O ponto de virada aconteceu quando o presidente eleito Donald Trump nomeou Robert F. Kennedy Jr. para chefiar o Departamento de Saúde e Serviços Humanos (HHS), que supervisiona a Administração de Alimentos e Medicamentos (FDA), os Institutos Nacionais de Saúde (NIH), os Centros de Serviços Medicare e Medicaid (CMS) e outros departamentos relacionados. Kennedy é conhecido por suas opiniões radicais – incluindo ceticismo em relação às vacinas e à indústria biofarmacêutica – e a notícia da nomeação fez com que as ações do setor de saúde caíssem.

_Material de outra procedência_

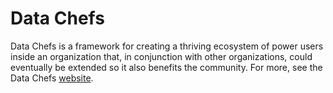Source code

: # Data Chefs 

Data Chefs is a framework for creating a thriving ecosystem of power users inside an organization that, in conjunction with other organizations, could eventually be extended so it also benefits the community.  For more, see the Data Chefs [website](https://datachefs.org).
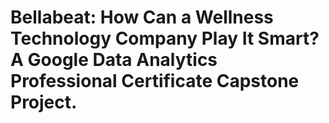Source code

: # Bellabeat: How Can a Wellness Technology Company Play It Smart? A Google Data Analytics Professional Certificate Capstone Project.
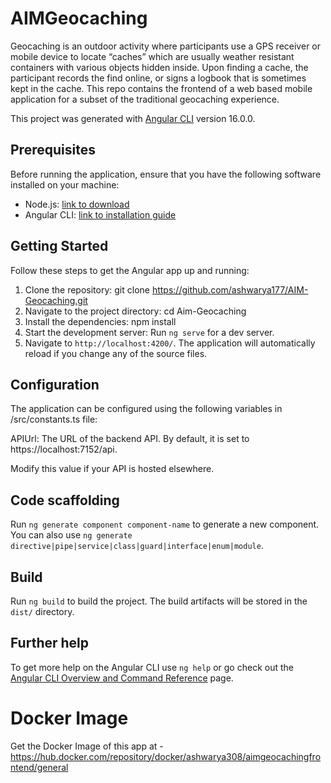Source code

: # AIMGeocaching
Geocaching is an outdoor activity where participants use a GPS receiver or mobile device to locate “caches” which are usually weather resistant containers with various objects hidden inside. Upon finding a cache, the participant records the find online, or signs a logbook that is sometimes kept in the cache. This repo contains the frontend of a web based mobile application for a subset of the traditional geocaching experience.

This project was generated with [Angular CLI](https://github.com/angular/angular-cli) version 16.0.0.

## Prerequisites

Before running the application, ensure that you have the following software installed on your machine:

- Node.js: [link to download](https://nodejs.org/)
- Angular CLI: [link to installation guide](https://angular.io/cli)

## Getting Started

Follow these steps to get the Angular app up and running:

1. Clone the repository: git clone https://github.com/ashwarya177/AIM-Geocaching.git
2. Navigate to the project directory: cd Aim-Geocaching
3. Install the dependencies: npm install
4. Start the development server: Run `ng serve` for a dev server. 
5. Navigate to `http://localhost:4200/`. The application will automatically reload if you change any of the source files.

## Configuration
The application can be configured using the following variables in /src/constants.ts file:

APIUrl: The URL of the backend API. By default, it is set to https://localhost:7152/api. 

Modify this value if your API is hosted elsewhere.

## Code scaffolding

Run `ng generate component component-name` to generate a new component. You can also use `ng generate directive|pipe|service|class|guard|interface|enum|module`.

## Build

Run `ng build` to build the project. The build artifacts will be stored in the `dist/` directory.

## Further help

To get more help on the Angular CLI use `ng help` or go check out the [Angular CLI Overview and Command Reference](https://angular.io/cli) page.

# Docker Image
Get the Docker Image of this app at - https://hub.docker.com/repository/docker/ashwarya308/aimgeocachingfrontend/general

A nomeação de Kennedy não está garantida e pode levar até o primeiro trimestre de 2025 para ser confirmada, com as possíveis mudanças políticas ocorrendo apenas depois disso. Enquanto isso, os participantes do mercado terão que pesar a variedade de possíveis resultados da nomeação, o que provavelmente criará um período de incerteza elevada para o setor.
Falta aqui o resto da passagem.